=== Work required ===
Work out how many lines of the listing hold "sucursal" and return that number by itself.

=== Records provided ===
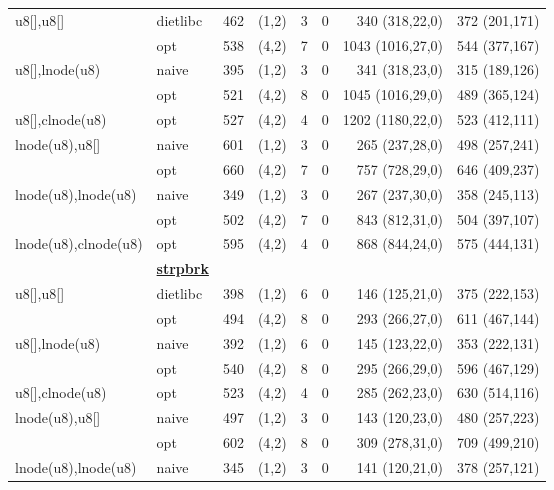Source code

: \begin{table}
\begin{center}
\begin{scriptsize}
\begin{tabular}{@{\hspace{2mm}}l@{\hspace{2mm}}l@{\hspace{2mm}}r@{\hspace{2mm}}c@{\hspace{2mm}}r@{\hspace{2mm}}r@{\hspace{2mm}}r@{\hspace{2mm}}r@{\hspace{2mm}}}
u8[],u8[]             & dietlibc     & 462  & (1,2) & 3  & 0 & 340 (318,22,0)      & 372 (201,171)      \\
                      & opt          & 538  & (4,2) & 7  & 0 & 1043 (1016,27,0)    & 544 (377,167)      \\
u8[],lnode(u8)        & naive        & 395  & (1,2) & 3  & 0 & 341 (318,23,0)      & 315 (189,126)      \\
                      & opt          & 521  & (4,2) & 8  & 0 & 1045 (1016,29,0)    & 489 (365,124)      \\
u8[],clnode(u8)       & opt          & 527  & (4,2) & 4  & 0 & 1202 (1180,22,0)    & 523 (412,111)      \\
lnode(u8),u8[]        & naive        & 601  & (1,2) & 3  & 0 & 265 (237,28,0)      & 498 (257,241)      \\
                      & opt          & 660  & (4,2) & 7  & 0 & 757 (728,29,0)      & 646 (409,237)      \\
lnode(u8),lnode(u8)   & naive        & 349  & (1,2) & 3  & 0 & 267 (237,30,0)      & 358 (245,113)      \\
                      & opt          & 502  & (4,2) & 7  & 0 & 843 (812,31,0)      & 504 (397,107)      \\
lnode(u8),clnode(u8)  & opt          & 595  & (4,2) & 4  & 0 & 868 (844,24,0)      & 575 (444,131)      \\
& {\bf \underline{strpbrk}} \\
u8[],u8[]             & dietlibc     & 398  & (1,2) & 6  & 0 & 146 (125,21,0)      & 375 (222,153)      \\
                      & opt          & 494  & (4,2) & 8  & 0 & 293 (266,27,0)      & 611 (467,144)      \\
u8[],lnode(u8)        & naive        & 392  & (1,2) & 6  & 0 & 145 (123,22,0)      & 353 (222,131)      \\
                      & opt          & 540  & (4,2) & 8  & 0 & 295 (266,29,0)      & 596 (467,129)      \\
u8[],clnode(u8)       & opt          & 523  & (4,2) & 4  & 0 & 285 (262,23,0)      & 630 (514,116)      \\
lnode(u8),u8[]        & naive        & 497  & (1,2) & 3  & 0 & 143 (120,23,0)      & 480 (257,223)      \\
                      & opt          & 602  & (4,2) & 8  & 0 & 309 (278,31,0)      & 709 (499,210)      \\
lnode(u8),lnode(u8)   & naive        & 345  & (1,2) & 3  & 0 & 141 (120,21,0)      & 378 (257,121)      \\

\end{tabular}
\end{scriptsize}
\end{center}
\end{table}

--

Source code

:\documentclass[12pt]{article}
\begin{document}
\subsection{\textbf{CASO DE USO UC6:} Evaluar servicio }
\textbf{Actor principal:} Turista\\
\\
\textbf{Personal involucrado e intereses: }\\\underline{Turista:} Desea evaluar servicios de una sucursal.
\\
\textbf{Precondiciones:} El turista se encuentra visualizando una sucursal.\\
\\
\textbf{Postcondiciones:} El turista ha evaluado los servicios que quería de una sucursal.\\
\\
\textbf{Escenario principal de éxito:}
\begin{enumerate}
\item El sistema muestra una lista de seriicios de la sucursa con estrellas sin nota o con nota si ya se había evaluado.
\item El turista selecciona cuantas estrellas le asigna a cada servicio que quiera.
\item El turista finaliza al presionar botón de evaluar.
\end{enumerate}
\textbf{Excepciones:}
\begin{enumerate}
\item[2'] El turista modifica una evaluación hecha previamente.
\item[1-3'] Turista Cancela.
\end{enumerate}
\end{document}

==

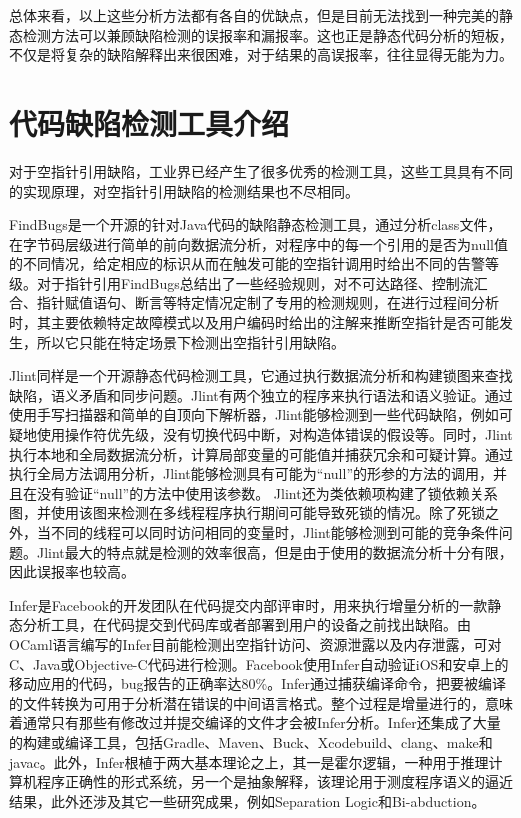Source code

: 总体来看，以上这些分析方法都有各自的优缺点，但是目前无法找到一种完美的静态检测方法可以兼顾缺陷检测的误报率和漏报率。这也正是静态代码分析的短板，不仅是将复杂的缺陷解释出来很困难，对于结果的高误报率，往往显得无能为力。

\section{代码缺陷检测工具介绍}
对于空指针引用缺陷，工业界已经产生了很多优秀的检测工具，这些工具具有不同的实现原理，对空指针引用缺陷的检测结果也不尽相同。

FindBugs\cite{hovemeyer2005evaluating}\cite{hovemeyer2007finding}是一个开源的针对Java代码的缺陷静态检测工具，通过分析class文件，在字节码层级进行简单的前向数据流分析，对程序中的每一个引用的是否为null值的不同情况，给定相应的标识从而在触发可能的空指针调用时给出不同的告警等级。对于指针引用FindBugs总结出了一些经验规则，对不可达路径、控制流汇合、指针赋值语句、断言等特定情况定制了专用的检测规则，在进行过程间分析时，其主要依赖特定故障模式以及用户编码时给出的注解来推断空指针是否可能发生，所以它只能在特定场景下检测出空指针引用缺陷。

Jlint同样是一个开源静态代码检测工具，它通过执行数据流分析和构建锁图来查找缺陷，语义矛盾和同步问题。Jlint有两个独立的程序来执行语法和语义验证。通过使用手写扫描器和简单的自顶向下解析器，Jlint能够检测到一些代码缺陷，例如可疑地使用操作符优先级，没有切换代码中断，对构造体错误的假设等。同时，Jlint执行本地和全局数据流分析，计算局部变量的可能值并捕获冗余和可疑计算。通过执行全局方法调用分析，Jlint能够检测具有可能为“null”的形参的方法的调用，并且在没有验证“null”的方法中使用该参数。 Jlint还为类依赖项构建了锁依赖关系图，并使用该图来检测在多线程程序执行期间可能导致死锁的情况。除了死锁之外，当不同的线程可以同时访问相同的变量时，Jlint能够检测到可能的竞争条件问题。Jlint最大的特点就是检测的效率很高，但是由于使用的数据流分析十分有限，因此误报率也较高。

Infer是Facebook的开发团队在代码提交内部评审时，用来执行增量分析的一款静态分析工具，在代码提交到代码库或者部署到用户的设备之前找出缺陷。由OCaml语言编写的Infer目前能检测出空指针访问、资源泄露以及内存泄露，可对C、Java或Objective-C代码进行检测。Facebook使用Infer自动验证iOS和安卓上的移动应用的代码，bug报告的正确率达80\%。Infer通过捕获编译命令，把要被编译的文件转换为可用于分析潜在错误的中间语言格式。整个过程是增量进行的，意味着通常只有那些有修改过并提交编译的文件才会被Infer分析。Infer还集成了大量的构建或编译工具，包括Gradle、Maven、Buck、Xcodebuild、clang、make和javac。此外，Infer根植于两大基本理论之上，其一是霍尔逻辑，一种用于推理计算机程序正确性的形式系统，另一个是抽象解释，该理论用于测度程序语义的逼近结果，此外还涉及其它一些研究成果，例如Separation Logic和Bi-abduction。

=== Result for this exercise ===
3